Haffen Brewing Company
- Trade name: J&M Haffen Brewing Company
- Company type: Private
- Industry: Alcohol industry, Brewery
- Founded: 1856; 169 years ago in The Bronx, United States
- Founder: Matthias Haffen
- Defunct: 1917; 108 years ago
- Fate: Brewery property converted to commercial real estate.
- Headquarters: Haffen Building, The Hub Melrose, The Bronx, United States
- Key people: John Haffen, Louis F. Haffen, Jacob Ruppert, Sr.;
- Owner: Jacob Ruppert, Jr.

= Haffen Brewing Company =

Haffen Brewery, later J&M Haffen Brewing Company, and incorporated as Haffen Brewing Company in 1900, operated in Bronx, New York from 1856 until 1917. Owned by Matthias Haffen, (1814–1891), who came to the United States from Bavaria in 1831, it was a "landmark" on old Melrose Avenue between 151st Street and 152nd Street. The Haffen Building, a seven-story Beaux-Arts architecture style
office building by architect Michael J. Garvin was built for him in 1901 to 1902. He married Catherine (Hays) Haffen (1823–1888), an emigrant from Limerick, Ireland, in 1840. They had six children.

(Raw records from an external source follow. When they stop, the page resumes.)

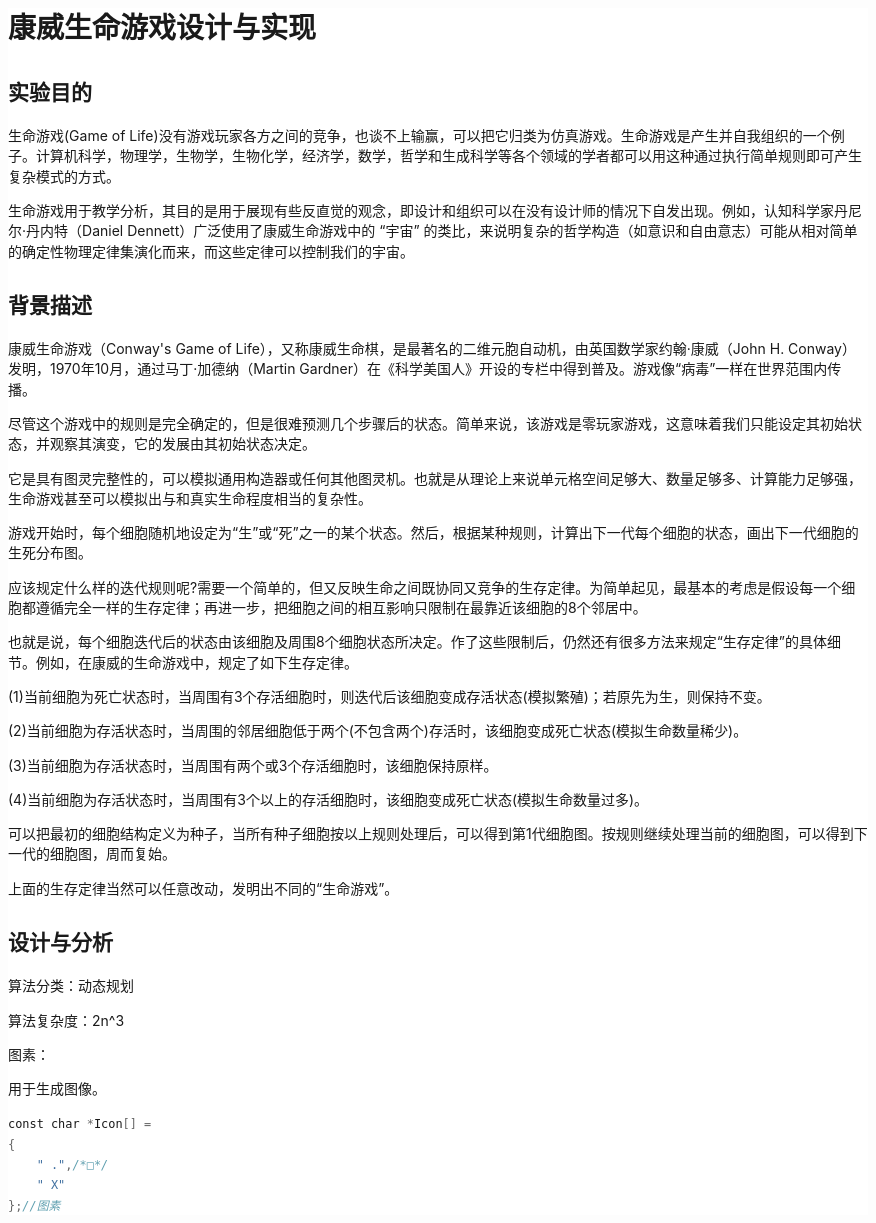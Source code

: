 # 康威生命游戏设计与实现

## 实验目的

生命游戏(Game of Life)没有游戏玩家各方之间的竞争，也谈不上输赢，可以把它归类为仿真游戏。生命游戏是产生并自我组织的一个例子。计算机科学，物理学，生物学，生物化学，经济学，数学，哲学和生成科学等各个领域的学者都可以用这种通过执行简单规则即可产生复杂模式的方式。

生命游戏用于教学分析，其目的是用于展现有些反直觉的观念，即设计和组织可以在没有设计师的情况下自发出现。例如，认知科学家丹尼尔·丹内特（Daniel Dennett）广泛使用了康威生命游戏中的 “宇宙” 的类比，来说明复杂的哲学构造（如意识和自由意志）可能从相对简单的确定性物理定律集演化而来，而这些定律可以控制我们的宇宙。

## 背景描述

康威生命游戏（Conway's Game of Life），又称康威生命棋，是最著名的二维元胞自动机，由英国数学家约翰·康威（John H. Conway）发明，1970年10月，通过马丁·加德纳（Martin Gardner）在《科学美国人》开设的专栏中得到普及。游戏像“病毒”一样在世界范围内传播。

尽管这个游戏中的规则是完全确定的，但是很难预测几个步骤后的状态。简单来说，该游戏是零玩家游戏，这意味着我们只能设定其初始状态，并观察其演变，它的发展由其初始状态决定。

它是具有图灵完整性的，可以模拟通用构造器或任何其他图灵机。也就是从理论上来说单元格空间足够大、数量足够多、计算能力足够强，生命游戏甚至可以模拟出与和真实生命程度相当的复杂性。

游戏开始时，每个细胞随机地设定为“生”或“死”之一的某个状态。然后，根据某种规则，计算出下一代每个细胞的状态，画出下一代细胞的生死分布图。

应该规定什么样的迭代规则呢?需要一个简单的，但又反映生命之间既协同又竞争的生存定律。为简单起见，最基本的考虑是假设每一个细胞都遵循完全一样的生存定律；再进一步，把细胞之间的相互影响只限制在最靠近该细胞的8个邻居中。

也就是说，每个细胞迭代后的状态由该细胞及周围8个细胞状态所决定。作了这些限制后，仍然还有很多方法来规定“生存定律”的具体细节。例如，在康威的生命游戏中，规定了如下生存定律。

(1)当前细胞为死亡状态时，当周围有3个存活细胞时，则迭代后该细胞变成存活状态(模拟繁殖)；若原先为生，则保持不变。

(2)当前细胞为存活状态时，当周围的邻居细胞低于两个(不包含两个)存活时，该细胞变成死亡状态(模拟生命数量稀少)。

(3)当前细胞为存活状态时，当周围有两个或3个存活细胞时，该细胞保持原样。

(4)当前细胞为存活状态时，当周围有3个以上的存活细胞时，该细胞变成死亡状态(模拟生命数量过多)。

可以把最初的细胞结构定义为种子，当所有种子细胞按以上规则处理后，可以得到第1代细胞图。按规则继续处理当前的细胞图，可以得到下一代的细胞图，周而复始。

上面的生存定律当然可以任意改动，发明出不同的“生命游戏”。

 

## 设计与分析

算法分类：动态规划

算法复杂度：2n^3

图素：

用于生成图像。

```c++
const char *Icon[] =
{
    " .",/*□*/
    " X"
};//图素
```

Matthias's German-Irish sons included John Haffen (1847–1910), two term Bronx Borough President Louis F. Haffen and Henry (1852–1932), who served on the New York Board of Aldermen. John Haffen took over the brewery and was involved in banking, including as a founding of Dollar Savings Bank. He was also involved in a funding deal for Wakefield Park, in return for a beer concession, but blue laws kept the park and its planned Sunday Irish athletic events from happening.

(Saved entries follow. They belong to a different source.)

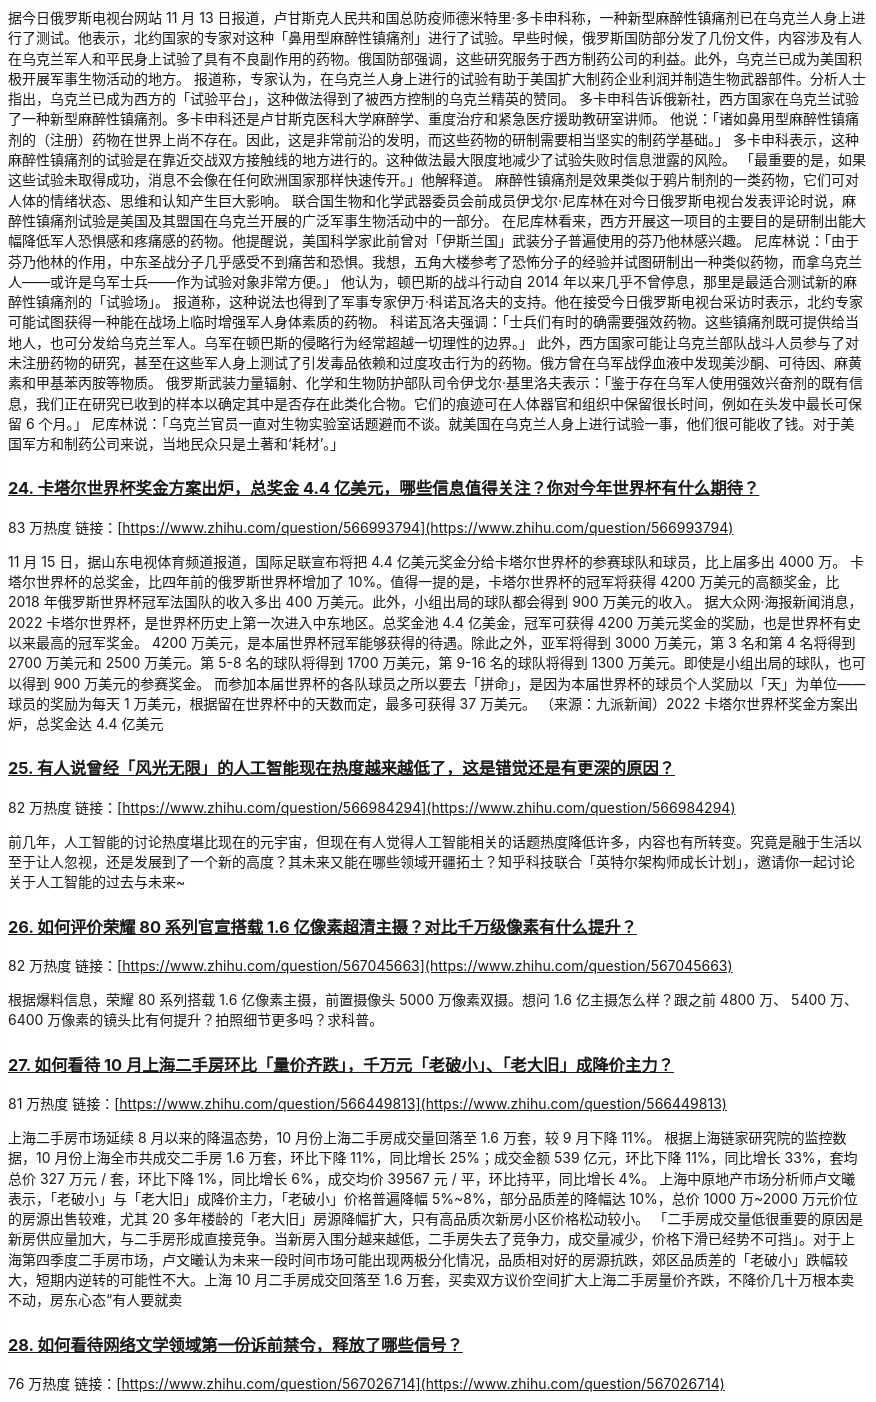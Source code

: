 据今日俄罗斯电视台网站 11 月 13 日报道，卢甘斯克人民共和国总防疫师德米特里·多卡申科称，一种新型麻醉性镇痛剂已在乌克兰人身上进行了测试。他表示，北约国家的专家对这种「鼻用型麻醉性镇痛剂」进行了试验。早些时候，俄罗斯国防部分发了几份文件，内容涉及有人在乌克兰军人和平民身上试验了具有不良副作用的药物。俄国防部强调，这些研究服务于西方制药公司的利益。此外，乌克兰已成为美国积极开展军事生物活动的地方。 报道称，专家认为，在乌克兰人身上进行的试验有助于美国扩大制药企业利润并制造生物武器部件。分析人士指出，乌克兰已成为西方的「试验平台」，这种做法得到了被西方控制的乌克兰精英的赞同。 多卡申科告诉俄新社，西方国家在乌克兰试验了一种新型麻醉性镇痛剂。多卡申科还是卢甘斯克医科大学麻醉学、重度治疗和紧急医疗援助教研室讲师。 他说：「诸如鼻用型麻醉性镇痛剂的（注册）药物在世界上尚不存在。因此，这是非常前沿的发明，而这些药物的研制需要相当坚实的制药学基础。」 多卡申科表示，这种麻醉性镇痛剂的试验是在靠近交战双方接触线的地方进行的。这种做法最大限度地减少了试验失败时信息泄露的风险。 「最重要的是，如果这些试验未取得成功，消息不会像在任何欧洲国家那样快速传开。」他解释道。 麻醉性镇痛剂是效果类似于鸦片制剂的一类药物，它们可对人体的情绪状态、思维和认知产生巨大影响。 联合国生物和化学武器委员会前成员伊戈尔·尼库林在对今日俄罗斯电视台发表评论时说，麻醉性镇痛剂试验是美国及其盟国在乌克兰开展的广泛军事生物活动中的一部分。 在尼库林看来，西方开展这一项目的主要目的是研制出能大幅降低军人恐惧感和疼痛感的药物。他提醒说，美国科学家此前曾对「伊斯兰国」武装分子普遍使用的芬乃他林感兴趣。 尼库林说：「由于芬乃他林的作用，中东圣战分子几乎感受不到痛苦和恐惧。我想，五角大楼参考了恐怖分子的经验并试图研制出一种类似药物，而拿乌克兰人——或许是乌军士兵——作为试验对象非常方便。」 他认为，顿巴斯的战斗行动自 2014 年以来几乎不曾停息，那里是最适合测试新的麻醉性镇痛剂的「试验场」。 报道称，这种说法也得到了军事专家伊万·科诺瓦洛夫的支持。他在接受今日俄罗斯电视台采访时表示，北约专家可能试图获得一种能在战场上临时增强军人身体素质的药物。 科诺瓦洛夫强调：「士兵们有时的确需要强效药物。这些镇痛剂既可提供给当地人，也可分发给乌克兰军人。乌军在顿巴斯的侵略行为经常超越一切理性的边界。」 此外，西方国家可能让乌克兰部队战斗人员参与了对未注册药物的研究，甚至在这些军人身上测试了引发毒品依赖和过度攻击行为的药物。俄方曾在乌军战俘血液中发现美沙酮、可待因、麻黄素和甲基苯丙胺等物质。 俄罗斯武装力量辐射、化学和生物防护部队司令伊戈尔·基里洛夫表示：「鉴于存在乌军人使用强效兴奋剂的既有信息，我们正在研究已收到的样本以确定其中是否存在此类化合物。它们的痕迹可在人体器官和组织中保留很长时间，例如在头发中最长可保留 6 个月。」 尼库林说：「乌克兰官员一直对生物实验室话题避而不谈。就美国在乌克兰人身上进行试验一事，他们很可能收了钱。对于美国军方和制药公司来说，当地民众只是土著和‘耗材’。」

### [24. 卡塔尔世界杯奖金方案出炉，总奖金 4.4 亿美元，哪些信息值得关注？你对今年世界杯有什么期待？](https://www.zhihu.com/question/566993794)
83 万热度 链接：[https://www.zhihu.com/question/566993794](https://www.zhihu.com/question/566993794)

11 月 15 日，据山东电视体育频道报道，国际足联宣布将把 4.4 亿美元奖金分给卡塔尔世界杯的参赛球队和球员，比上届多出 4000 万。 卡塔尔世界杯的总奖金，比四年前的俄罗斯世界杯增加了 10%。值得一提的是，卡塔尔世界杯的冠军将获得 4200 万美元的高额奖金，比 2018 年俄罗斯世界杯冠军法国队的收入多出 400 万美元。此外，小组出局的球队都会得到 900 万美元的收入。 据大众网·海报新闻消息，2022 卡塔尔世界杯，是世界杯历史上第一次进入中东地区。总奖金池 4.4 亿美金，冠军可获得 4200 万美元奖金的奖励，也是世界杯有史以来最高的冠军奖金。 4200 万美元，是本届世界杯冠军能够获得的待遇。除此之外，亚军将得到 3000 万美元，第 3 名和第 4 名将得到 2700 万美元和 2500 万美元。第 5-8 名的球队将得到 1700 万美元，第 9-16 名的球队将得到 1300 万美元。即使是小组出局的球队，也可以得到 900 万美元的参赛奖金。 而参加本届世界杯的各队球员之所以要去「拼命」，是因为本届世界杯的球员个人奖励以「天」为单位——球员的奖励为每天 1 万美元，根据留在世界杯中的天数而定，最多可获得 37 万美元。 （来源：九派新闻）2022 卡塔尔世界杯奖金方案出炉，总奖金达 4.4 亿美元

### [25. 有人说曾经「风光无限」的人工智能现在热度越来越低了，这是错觉还是有更深的原因？](https://www.zhihu.com/question/566984294)
82 万热度 链接：[https://www.zhihu.com/question/566984294](https://www.zhihu.com/question/566984294)

前几年，人工智能的讨论热度堪比现在的元宇宙，但现在有人觉得人工智能相关的话题热度降低许多，内容也有所转变。究竟是融于生活以至于让人忽视，还是发展到了一个新的高度？其未来又能在哪些领域开疆拓土？知乎科技联合「英特尔架构师成长计划」，邀请你一起讨论关于人工智能的过去与未来~

### [26. 如何评价荣耀 80 系列官宣搭载 1.6 亿像素超清主摄？对比千万级像素有什么提升？](https://www.zhihu.com/question/567045663)
82 万热度 链接：[https://www.zhihu.com/question/567045663](https://www.zhihu.com/question/567045663)

根据爆料信息，荣耀 80 系列搭载 1.6 亿像素主摄，前置摄像头 5000 万像素双摄。想问 1.6 亿主摄怎么样？跟之前 4800 万、 5400 万、 6400 万像素的镜头比有何提升？拍照细节更多吗？求科普。

### [27. 如何看待 10 月上海二手房环比「量价齐跌」，千万元「老破小」、「老大旧」成降价主力？](https://www.zhihu.com/question/566449813)
81 万热度 链接：[https://www.zhihu.com/question/566449813](https://www.zhihu.com/question/566449813)

上海二手房市场延续 8 月以来的降温态势，10 月份上海二手房成交量回落至 1.6 万套，较 9 月下降 11%。 根据上海链家研究院的监控数据，10 月份上海全市共成交二手房 1.6 万套，环比下降 11%，同比增长 25%；成交金额 539 亿元，环比下降 11%，同比增长 33%，套均总价 327 万元 / 套，环比下降 1%，同比增长 6%，成交均价 39567 元 / 平，环比持平，同比增长 4%。 上海中原地产市场分析师卢文曦表示，「老破小」与「老大旧」成降价主力，「老破小」价格普遍降幅 5%~8%，部分品质差的降幅达 10%，总价 1000 万~2000 万元价位的房源出售较难，尤其 20 多年楼龄的「老大旧」房源降幅扩大，只有高品质次新房小区价格松动较小。 「二手房成交量低很重要的原因是新房供应量加大，与二手房形成直接竞争。当新房入围分越来越低，二手房失去了竞争力，成交量减少，价格下滑已经势不可挡」。对于上海第四季度二手房市场，卢文曦认为未来一段时间市场可能出现两极分化情况，品质相对好的房源抗跌，郊区品质差的「老破小」跌幅较大，短期内逆转的可能性不大。上海 10 月二手房成交回落至 1.6 万套，买卖双方议价空间扩大上海二手房量价齐跌，不降价几十万根本卖不动，房东心态“有人要就卖

### [28. 如何看待网络文学领域第一份诉前禁令，释放了哪些信号？](https://www.zhihu.com/question/567026714)
76 万热度 链接：[https://www.zhihu.com/question/567026714](https://www.zhihu.com/question/567026714)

The third generation of Haffens in the Bronx included John Matthias Haffen (born in 1872), a bank executive and president of the Bronx Board of Trade.

The brewery business was sold to Jacob Ruppert, Sr. (1842–1915) in 1914 for $700,000. Ruppert died soon after and left the business to Jacob Ruppert, Jr. The plan was to close the brewery down and develop the property; it was in a rapidly growing area known as the Hub.

The Haffens are interred in the Bronx on ‘Brewer’s Row’ at Woodlawn Cemetery along with a dozen other brewing scions and their families.